It would seem that she was destined for her life as a criminal defense attorney due to her passion for working to help those whom the rest of society would have given up on.

Mia knows about having people give up on you. Her older brother hasn’t spoken to her going on eight years due to the fact that she transitioned from male to female. Mia Yamamoto is a transgender woman.

“My brother is like those old soldiers still holding out on the islands 50 years after the war has ended,” she said. “Unfortunately, he just can’t accept me for being my true self.”

According to the New York Times, 0.3 percent of the population currently identifies as transgender. An Asian-American woman, Mia Yamamoto exists at the intersections of race and gender identity. Yamamoto spoke to a packed house in the Creveling Lounge on October 27th hosted by the Social Sciences division, the Cross Cultural Center and the Asian Pacific American Association.

Born as Michael, Yamamoto served in the U.S. Army during the Vietnam War, then attended UCLA Law School. She co-founded the Asian Pacific American Law Students Association, worked as a public defender, and then opened a private practice.

Yamamoto achieved all of this while struggling with gender dysphoria, and hoping to find a “cure” that she later accepted was nonexistent.

After a series of surgeries in Thailand, which culminated in 2005, Yamamoto had fully transitioned. Many people from all over the world came to Thailand for the same reason.

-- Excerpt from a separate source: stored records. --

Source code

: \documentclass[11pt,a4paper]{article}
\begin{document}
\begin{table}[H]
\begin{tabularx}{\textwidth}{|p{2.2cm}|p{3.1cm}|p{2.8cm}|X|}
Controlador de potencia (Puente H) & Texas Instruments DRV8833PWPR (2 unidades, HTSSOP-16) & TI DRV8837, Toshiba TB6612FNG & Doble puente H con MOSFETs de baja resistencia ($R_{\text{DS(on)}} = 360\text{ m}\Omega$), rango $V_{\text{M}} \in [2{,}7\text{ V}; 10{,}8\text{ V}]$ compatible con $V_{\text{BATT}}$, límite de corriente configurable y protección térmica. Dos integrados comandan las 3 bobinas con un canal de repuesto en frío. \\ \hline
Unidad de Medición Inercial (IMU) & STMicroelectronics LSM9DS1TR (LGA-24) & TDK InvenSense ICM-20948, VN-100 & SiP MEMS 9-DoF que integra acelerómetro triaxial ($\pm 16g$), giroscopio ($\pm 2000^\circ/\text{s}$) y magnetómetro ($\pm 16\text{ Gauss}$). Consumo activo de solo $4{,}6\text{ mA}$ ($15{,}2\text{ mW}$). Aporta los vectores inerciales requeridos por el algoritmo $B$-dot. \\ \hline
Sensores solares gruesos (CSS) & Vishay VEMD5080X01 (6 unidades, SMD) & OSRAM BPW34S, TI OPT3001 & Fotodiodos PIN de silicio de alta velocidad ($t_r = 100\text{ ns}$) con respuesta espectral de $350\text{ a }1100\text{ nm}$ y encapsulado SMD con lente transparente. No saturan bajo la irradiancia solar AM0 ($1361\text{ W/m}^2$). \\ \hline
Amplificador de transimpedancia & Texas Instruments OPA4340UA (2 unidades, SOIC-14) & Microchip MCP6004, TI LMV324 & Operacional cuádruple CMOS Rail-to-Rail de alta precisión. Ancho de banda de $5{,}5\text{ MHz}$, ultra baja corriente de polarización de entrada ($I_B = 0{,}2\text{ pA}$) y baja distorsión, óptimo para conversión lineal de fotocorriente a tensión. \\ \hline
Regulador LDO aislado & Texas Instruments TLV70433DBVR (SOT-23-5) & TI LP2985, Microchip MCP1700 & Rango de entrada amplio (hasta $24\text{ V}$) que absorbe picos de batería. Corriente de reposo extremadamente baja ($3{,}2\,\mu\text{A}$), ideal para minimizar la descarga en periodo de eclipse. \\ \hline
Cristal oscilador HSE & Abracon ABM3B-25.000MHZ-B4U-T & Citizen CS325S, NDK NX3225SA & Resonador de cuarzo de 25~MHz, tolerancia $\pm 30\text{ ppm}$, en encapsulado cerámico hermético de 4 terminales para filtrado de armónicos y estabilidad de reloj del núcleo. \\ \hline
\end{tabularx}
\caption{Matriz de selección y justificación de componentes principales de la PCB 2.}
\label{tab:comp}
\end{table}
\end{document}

This was when she realized that being transgender was not a choice.

“We all started recognizing it at five and six years old and we fought against it,” she said. “I realized that gender identity disorder is an organic phenomenon–it was not an aberration.”

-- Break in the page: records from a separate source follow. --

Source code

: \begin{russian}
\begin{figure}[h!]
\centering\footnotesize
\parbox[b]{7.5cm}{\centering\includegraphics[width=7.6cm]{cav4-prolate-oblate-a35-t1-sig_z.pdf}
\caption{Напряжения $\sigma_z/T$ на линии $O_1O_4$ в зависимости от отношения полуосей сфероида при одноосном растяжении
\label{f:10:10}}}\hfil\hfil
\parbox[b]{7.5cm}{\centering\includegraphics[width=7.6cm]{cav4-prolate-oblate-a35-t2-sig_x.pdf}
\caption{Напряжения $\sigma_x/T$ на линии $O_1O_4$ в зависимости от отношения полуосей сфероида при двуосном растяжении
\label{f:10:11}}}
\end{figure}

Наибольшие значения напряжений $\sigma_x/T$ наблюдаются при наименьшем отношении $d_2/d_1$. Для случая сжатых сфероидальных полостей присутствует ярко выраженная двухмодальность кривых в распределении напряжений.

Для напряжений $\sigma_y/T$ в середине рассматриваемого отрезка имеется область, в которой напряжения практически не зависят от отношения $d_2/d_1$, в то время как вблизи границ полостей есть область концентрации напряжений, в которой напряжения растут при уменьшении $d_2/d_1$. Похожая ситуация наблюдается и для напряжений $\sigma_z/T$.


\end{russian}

When Yamamoto decided to come out, she called another lawyer in Maryland and asked her what it’s like.

“She said to me, ‘Be prepared to lose one-third of your clients, one-third of your family, one-third of your friends and all of your professional contacts.’”

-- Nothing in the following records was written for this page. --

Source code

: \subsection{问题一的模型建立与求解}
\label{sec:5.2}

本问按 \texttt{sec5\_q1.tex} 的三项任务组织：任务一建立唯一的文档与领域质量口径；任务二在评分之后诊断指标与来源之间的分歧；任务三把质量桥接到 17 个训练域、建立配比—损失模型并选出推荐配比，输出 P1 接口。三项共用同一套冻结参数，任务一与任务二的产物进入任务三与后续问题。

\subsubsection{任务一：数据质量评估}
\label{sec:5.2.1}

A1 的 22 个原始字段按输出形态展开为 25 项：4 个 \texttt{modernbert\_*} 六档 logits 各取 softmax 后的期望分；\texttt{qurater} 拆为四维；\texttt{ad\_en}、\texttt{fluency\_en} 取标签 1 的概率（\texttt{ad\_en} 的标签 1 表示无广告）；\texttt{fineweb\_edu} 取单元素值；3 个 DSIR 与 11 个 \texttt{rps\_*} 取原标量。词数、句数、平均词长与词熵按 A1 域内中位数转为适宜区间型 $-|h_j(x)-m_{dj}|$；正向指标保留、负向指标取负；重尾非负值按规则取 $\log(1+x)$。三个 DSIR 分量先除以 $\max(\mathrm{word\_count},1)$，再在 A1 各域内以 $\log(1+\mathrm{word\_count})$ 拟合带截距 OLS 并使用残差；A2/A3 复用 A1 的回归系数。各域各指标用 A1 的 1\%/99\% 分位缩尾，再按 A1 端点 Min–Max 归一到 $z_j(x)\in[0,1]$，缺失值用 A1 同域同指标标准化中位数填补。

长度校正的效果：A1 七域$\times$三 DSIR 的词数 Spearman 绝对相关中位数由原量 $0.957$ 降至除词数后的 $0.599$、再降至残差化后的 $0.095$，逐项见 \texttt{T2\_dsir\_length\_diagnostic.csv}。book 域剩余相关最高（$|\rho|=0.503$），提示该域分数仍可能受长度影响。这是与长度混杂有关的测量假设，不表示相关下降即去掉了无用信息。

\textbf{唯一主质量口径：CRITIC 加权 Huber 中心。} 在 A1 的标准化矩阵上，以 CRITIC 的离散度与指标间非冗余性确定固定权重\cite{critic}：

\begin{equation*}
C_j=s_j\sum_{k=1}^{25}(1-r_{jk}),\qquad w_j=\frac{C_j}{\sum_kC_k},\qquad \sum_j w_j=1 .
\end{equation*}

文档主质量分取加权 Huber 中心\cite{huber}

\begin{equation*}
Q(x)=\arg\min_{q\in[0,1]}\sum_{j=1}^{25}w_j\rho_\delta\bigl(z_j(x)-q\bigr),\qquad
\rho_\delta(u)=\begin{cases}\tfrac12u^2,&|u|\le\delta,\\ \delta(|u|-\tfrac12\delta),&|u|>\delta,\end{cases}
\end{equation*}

While her family’s reaction was much more mixed, her clients, surprisingly, were very accepting. She sat each one of them down and told them she would be transitioning and going to court as a woman instead of a man.

“Every single one of my clients stood by me,” she said. “After that, I was ashamed that I’d had so little faith in people and expected the worst from them.”

Although she is a Vietnam veteran, her experience fighting in the war helped Yamamoto realize how stringently anti-war she was.

“When I first came out of the military, it was extraordinarily unpopular, but I thought I was doing my duty at the time,” she said. “One thing it did teach me is that war is evil, war is wrong completely.”

This newfound belief is what made Yamamoto commit to non-violent conflict resolution.

“Non-violent conflict resolution is ten times harder than violent conflict resolution but it’s twice as spiritually evolved,” she said. “It’s the only way we make progress into the future and to a more civilized and peaceful society.”

As a defense attorney, Yamamoto knows what it feels like to constantly fail.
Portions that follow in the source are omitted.